Change the lowering of 128-bit floating point math function intrinsics
to use binary128 functions (sqrtf128) rather than long double
functions (sqrtl).

Currently intrinsic calls such as @llvm.sqrt.f128 are lowered to
libc's long double functions. On platforms where long double is
not fp128, this results in incorrect math.

define fp128 @test_sqrt(fp128 %a) {
start:
  %0 = tail call fp128 @llvm.sqrt.f128(fp128 %a)
  ret fp128 %0
}

declare fp128 @llvm.sqrt.f128(fp128)

lowers to

test_sqrt:                              # @test_sqrt
        jmp     sqrtl@PLT                       # TAILCALL

On x86 this results in the binary128 argument being treated as 80-bit
extended precision.

This has no effect on clang, which lowers builtins to the libc calls
directly without going through LLVM intrinsics.

Fixes https://github.com/llvm/llvm-project/issues/44744

Diff Detail

Event Timeline

tmgross created this revision.Aug 14 2023, 12:08 AM
Herald added a project: Restricted Project. · View Herald TranscriptAug 14 2023, 12:08 AM
Herald added a subscriber: pengfei. · View Herald Transcript
tmgross retitled this revision from [IR] Add an xpassing test for `f128` intrinsic lowering to [RFC][IR] Correct lowering of `f128` intrinsics.Aug 14 2023, 12:40 AM
tmgross edited the summary of this revision. (Show Details)
tmgross added reviewers: RKSimon, pengfei, ldionne.
tmgross added subscribers: RKSimon, ldionne.
tmgross published this revision for review.Aug 14 2023, 12:43 AM
tmgross added a subscriber: llvm-commits.
Herald added a project: Restricted Project. · View Herald TranscriptAug 14 2023, 12:45 AM

I did not yet complete this change since I am unsure how to handle libc support.

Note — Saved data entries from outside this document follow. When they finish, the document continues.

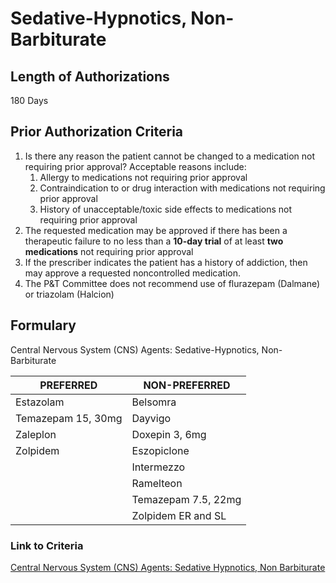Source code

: # Sedative-Hypnotics, Non-Barbiturate

## Length of Authorizations

180 Days

## Prior Authorization Criteria

1.  Is there any reason the patient cannot be changed to a medication not requiring prior approval? Acceptable reasons include:
    1.  Allergy to medications not requiring prior approval
    2.  Contraindication to or drug interaction with medications not requiring prior approval
    3.  History of unacceptable/toxic side effects to medications not requiring prior approval
2.  The requested medication may be approved if there has been a therapeutic failure to no less than a **10-day trial** of at least **two medications** not requiring prior approval
3.  If the prescriber indicates the patient has a history of addiction, then may approve a requested noncontrolled medication.
4.  The P&T Committee does not recommend use of flurazepam (Dalmane) or triazolam (Halcion)

## Formulary

Central Nervous System (CNS) Agents: Sedative-Hypnotics, Non-Barbiturate

| PREFERRED          | NON-PREFERRED       |
|--------------------|---------------------|
| Estazolam          | Belsomra            |
| Temazepam 15, 30mg | Dayvigo             |
| Zaleplon           | Doxepin 3, 6mg      |
| Zolpidem           | Eszopiclone         |
|                    | Intermezzo          |
|                    | Ramelteon           |
|                    | Temazepam 7.5, 22mg |
|                    | Zolpidem ER and SL  |

### Link to Criteria

[Central Nervous System (CNS) Agents: Sedative Hypnotics, Non Barbiturate](https://pharmacy.medicaid.ohio.gov/sites/default/files/20220415_UPDL_Criteria_FINAL_.pdf#page=42)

Glibc supports f128 math since 2.26 (2017, [1]), but I am not sure how to handle older versions or platforms where the math isn't yet supported. For targets where long double is __float128 this doesn't matter and the cosl-style calls already work properly (should probably lower to f128 instead to be less ambiguous), but for anything else the lowering is broken. What is the best way to handle this?

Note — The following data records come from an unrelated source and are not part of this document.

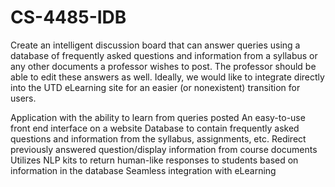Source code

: # CS-4485-IDB
Create an intelligent discussion board that can answer queries using a database of frequently asked questions and information from a syllabus or any other documents a professor wishes to post. The professor should be able to edit these answers as well. Ideally, we would like to integrate directly into the UTD eLearning site for an easier (or nonexistent) transition for users.

Application with the ability to learn from queries posted
An easy-to-use front end interface on a website
Database to contain frequently asked questions and information from the syllabus, assignments, etc.
Redirect previously answered question/display information from course documents
Utilizes NLP kits to return human-like responses to students based on information in the database
Seamless integration with eLearning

[1]: https://sourceware.org/git/?p=glibc.git;a=blob;f=NEWS;hb=81325b12b14c44887f1633a2c180a413afc2b504#l143

If there's literally no implementation of sinf128 available, I don't think we can do much better than just letting the linker produce a "sinf128 not found" error. I mean, a compiler error might be slightly better, but not by a lot, so I don't think it's worth the complexity to try to produce one. (And this way lets the user provide their own implementation if they want to.)

My primary concern here is the effect on non-x86 targets. For targets where "long double" is f128, lowering "llvm.sin.f128" to "sinl" is fine, and messing with the name could break previously working code. So maybe instead of messing with RuntimeLibcalls.def directly, we should make the backend fix the names (call setLibcallName() in X86ISelLowering.cpp).

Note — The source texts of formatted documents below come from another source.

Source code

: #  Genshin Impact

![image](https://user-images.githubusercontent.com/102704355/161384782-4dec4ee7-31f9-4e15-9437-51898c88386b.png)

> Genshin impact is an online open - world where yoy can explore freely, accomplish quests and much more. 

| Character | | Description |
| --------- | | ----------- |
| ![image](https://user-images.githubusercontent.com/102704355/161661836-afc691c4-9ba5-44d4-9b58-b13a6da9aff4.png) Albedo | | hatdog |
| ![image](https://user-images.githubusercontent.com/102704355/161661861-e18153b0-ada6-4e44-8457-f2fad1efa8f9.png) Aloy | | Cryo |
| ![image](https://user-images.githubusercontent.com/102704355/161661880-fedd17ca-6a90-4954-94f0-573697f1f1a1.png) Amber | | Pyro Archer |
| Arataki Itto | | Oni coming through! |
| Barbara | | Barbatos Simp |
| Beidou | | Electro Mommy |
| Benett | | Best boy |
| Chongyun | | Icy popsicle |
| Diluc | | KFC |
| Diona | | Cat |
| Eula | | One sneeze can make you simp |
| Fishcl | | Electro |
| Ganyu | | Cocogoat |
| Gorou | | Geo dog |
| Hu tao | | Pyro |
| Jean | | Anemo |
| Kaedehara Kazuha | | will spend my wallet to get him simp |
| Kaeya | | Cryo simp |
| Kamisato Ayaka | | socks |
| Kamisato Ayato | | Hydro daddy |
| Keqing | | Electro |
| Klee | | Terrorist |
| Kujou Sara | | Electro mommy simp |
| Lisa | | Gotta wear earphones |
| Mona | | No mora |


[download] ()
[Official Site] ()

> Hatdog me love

If there's literally no implementation of sinf128 available, I don't think we can do much better than just letting the linker produce a "sinf128 not found" error. I mean, a compiler error might be slightly better, but not by a lot, so I don't think it's worth the complexity to try to produce one. (And this way lets the user provide their own implementation if they want to.)

That sounds good, still a lot better than runtime computation errors

My primary concern here is the effect on non-x86 targets. For targets where "long double" is f128, lowering "llvm.sin.f128" to "sinl" is fine, and messing with the name could break previously working code. So maybe instead of messing with RuntimeLibcalls.def directly, we should make the backend fix the names (call setLibcallName() in X86ISelLowering.cpp).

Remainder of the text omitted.